1. Are records to be kept for a strata scheme consisting of two lots?

2. What are the legal requirements for Owner Building Works to be carried out on a property?

3. Is it the Purchasers responsibility to investigate the legality of improvements/structures on the land? If so, how is this done? 

4. What is a caveat and how can it benefit a Purchaser?

5. What legal issues should a Purchaser consider before buying ‘off the plan’?

 

 

 1. Are records to be kept for a strata scheme consisting of two lots?

 

Yes, regardless of the number of lots within a strata scheme, the Strata Schemes Management Act 1996 (NSW) requires all strata schemes to be properly managed and records maintained.

 
Upon the registration of a strata plan for a strata scheme, there is established an Owners Corporation for that strata scheme. An Owners Corporation has the principal responsibility for the management of the scheme.
 
Generally, the Owners of each Lot together form the Owners Corporation. The Owners Corporation may elect (by a unanimous vote) to either appoint a Strata Manager or self manage the scheme.
 
It is imperative the by-laws for the Strata Scheme (whether set out in legislation or adopted by the scheme) are complied with and in particular appropriate strata insurances are obtained.

 


 2.  What are the legal requirements for Owner Building Works to be carried out on a property?

 

Firstly, what is ‘owner building works’?

 

Section 29 of the Home Building Act 1989 states: 'owner-builder work' means residential building work:
  1. the reasonable market cost of the labour and materials involved in which exceeds the prescribed amount (being $5,000.00), and
  2. that relates to a single dwelling-house or a dual occupancy: 
    1. that may not be carried out on the land concerned except with development consent under Part 4 of the Environmental Planning and Assessment Act 1979, or
    2. that is complying development within the meaning of that Act.’
 An ‘owner’ for the purposes of the Act is any person (or entity) that has a freehold interest in the land, or  has a leasehold interest in the land in perpetuity, for life, or for a term exceeding 3 years. If land is owned by a company that is wholly owned by individuals, the land is to be taken to be owned by those individuals.
 
It is the responsibility of an owner to:-
  1. obtain an owner builder permit;
  2. ensure that any contractors to the owner is a holder of a contractor licence to do the required work;
  3.  arrange for Home Owners Warranty Insurance (pursuant to section 95 of the Home Building Act 1989).
  4. If the property has had done on it owner builder work within the last six years before it is to be sold, a certificate of Home Owners Warranty Insurance is required to be annexed to the Contract.


 3. Is it the Purchasers responsibility to investigate the legality of improvements/structures on the land? If so, how is this done?

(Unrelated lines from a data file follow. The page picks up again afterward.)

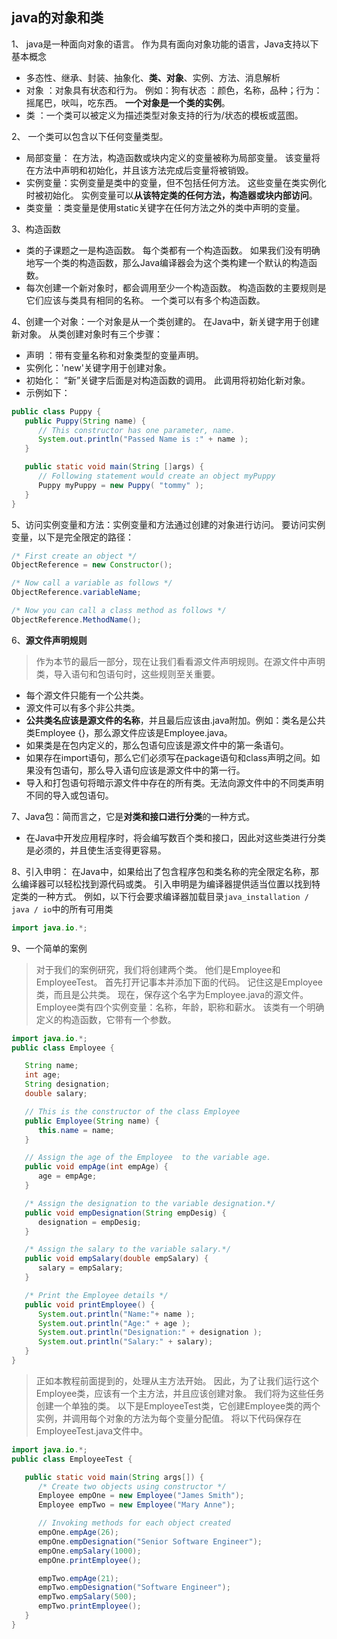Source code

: ## java的对象和类
1、 java是一种面向对象的语言。 作为具有面向对象功能的语言，Java支持以下基本概念

- 多态性、继承、封装、抽象化、**类、对象**、实例、方法、消息解析
- 对象 ：对象具有状态和行为。 例如：狗有状态 ：颜色，名称，品种；行为： 摇尾巴，吠叫，吃东西。
**一个对象是一个类的实例**。
- 类 ：一个类可以被定义为描述类型对象支持的行为/状态的模板或蓝图。

2、 一个类可以包含以下任何变量类型。
- 局部变量： 在方法，构造函数或块内定义的变量被称为局部变量。 该变量将在方法中声明和初始化，并且该方法完成后变量将被销毁。
- 实例变量：实例变量是类中的变量，但不包括任何方法。 这些变量在类实例化时被初始化。 实例变量可以**从该特定类的任何方法，构造器或块内部访问**。
- 类变量 ：类变量是使用static关键字在任何方法之外的类中声明的变量。

3、构造函数
- 类的子课题之一是构造函数。 每个类都有一个构造函数。 如果我们没有明确地写一个类的构造函数，那么Java编译器会为这个类构建一个默认的构造函数。
- 每次创建一个新对象时，都会调用至少一个构造函数。 构造函数的主要规则是它们应该与类具有相同的名称。 一个类可以有多个构造函数。

4、创建一个对象：一个对象是从一个类创建的。 在Java中，新关键字用于创建新对象。
从类创建对象时有三个步骤：
- 声明 ：带有变量名称和对象类型的变量声明。
- 实例化：'new'关键字用于创建对象。
- 初始化： “新”关键字后面是对构造函数的调用。 此调用将初始化新对象。
- 示例如下：
```java
public class Puppy {
   public Puppy(String name) {
      // This constructor has one parameter, name.
      System.out.println("Passed Name is :" + name );
   }

   public static void main(String []args) {
      // Following statement would create an object myPuppy
      Puppy myPuppy = new Puppy( "tommy" );
   }
}
```

5、访问实例变量和方法：实例变量和方法通过创建的对象进行访问。 要访问实例变量，以下是完全限定的路径：
  ```java
  /* First create an object */
  ObjectReference = new Constructor();

  /* Now call a variable as follows */
  ObjectReference.variableName;

  /* Now you can call a class method as follows */
  ObjectReference.MethodName();
  ```

6、**源文件声明规则**
>作为本节的最后一部分，现在让我们看看源文件声明规则。在源文件中声明类，导入语句和包语句时，这些规则至关重要。

- 每个源文件只能有一个公共类。
- 源文件可以有多个非公共类。
- **公共类名应该是源文件的名称**，并且最后应该由.java附加。例如：类名是公共类Employee {}，那么源文件应该是Employee.java。
- 如果类是在包内定义的，那么包语句应该是源文件中的第一条语句。
- 如果存在import语句，那么它们必须写在package语句和class声明之间。如果没有包语句，那么导入语句应该是源文件中的第一行。
- 导入和打包语句将暗示源文件中存在的所有类。无法向源文件中的不同类声明不同的导入或包语句。

7、Java包：简而言之，它是**对类和接口进行分类**的一种方式。
- 在Java中开发应用程序时，将会编写数百个类和接口，因此对这些类进行分类是必须的，并且使生活变得更容易。

8、引入申明：
在Java中，如果给出了包含程序包和类名称的完全限定名称，那么编译器可以轻松找到源代码或类。 引入申明是为编译器提供适当位置以找到特定类的一种方式。
例如，以下行会要求编译器加载目录`java_installation / java / io`中的所有可用类
```java
import java.io.*;
```

9、一个简单的案例
>对于我们的案例研究，我们将创建两个类。 他们是Employee和EmployeeTest。
首先打开记事本并添加下面的代码。 记住这是Employee类，而且是公共类。 现在，保存这个名字为Employee.java的源文件。
Employee类有四个实例变量：名称，年龄，职称和薪水。 该类有一个明确定义的构造函数，它带有一个参数。

```java
import java.io.*;
public class Employee {

   String name;
   int age;
   String designation;
   double salary;

   // This is the constructor of the class Employee
   public Employee(String name) {
      this.name = name;
   }

   // Assign the age of the Employee  to the variable age.
   public void empAge(int empAge) {
      age = empAge;
   }

   /* Assign the designation to the variable designation.*/
   public void empDesignation(String empDesig) {
      designation = empDesig;
   }

   /* Assign the salary to the variable	salary.*/
   public void empSalary(double empSalary) {
      salary = empSalary;
   }

   /* Print the Employee details */
   public void printEmployee() {
      System.out.println("Name:"+ name );
      System.out.println("Age:" + age );
      System.out.println("Designation:" + designation );
      System.out.println("Salary:" + salary);
   }
}
```
>正如本教程前面提到的，处理从主方法开始。 因此，为了让我们运行这个Employee类，应该有一个主方法，并且应该创建对象。 我们将为这些任务创建一个单独的类。
>以下是EmployeeTest类，它创建Employee类的两个实例，并调用每个对象的方法为每个变量分配值。
>将以下代码保存在EmployeeTest.java文件中。

```java
import java.io.*;
public class EmployeeTest {

   public static void main(String args[]) {
      /* Create two objects using constructor */
      Employee empOne = new Employee("James Smith");
      Employee empTwo = new Employee("Mary Anne");

      // Invoking methods for each object created
      empOne.empAge(26);
      empOne.empDesignation("Senior Software Engineer");
      empOne.empSalary(1000);
      empOne.printEmployee();

      empTwo.empAge(21);
      empTwo.empDesignation("Software Engineer");
      empTwo.empSalary(500);
      empTwo.printEmployee();
   }
}
```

Whilst there is a requirement for Vendor disclosure in a Contract, it is strongly recommended Purchasers should investigate the legality of improvements/structures on the land.

 

A Purchaser may arrange for an identification Survey Report to be obtained at the purchaser’s cost to ensure the position of the improvements on the property comply with the requirements of the Local Government Act 1919 and to ascertain whether there are any encroachments by or upon the property. This should be done before exchange of contracts or during any ‘cooling off period’ that may apply.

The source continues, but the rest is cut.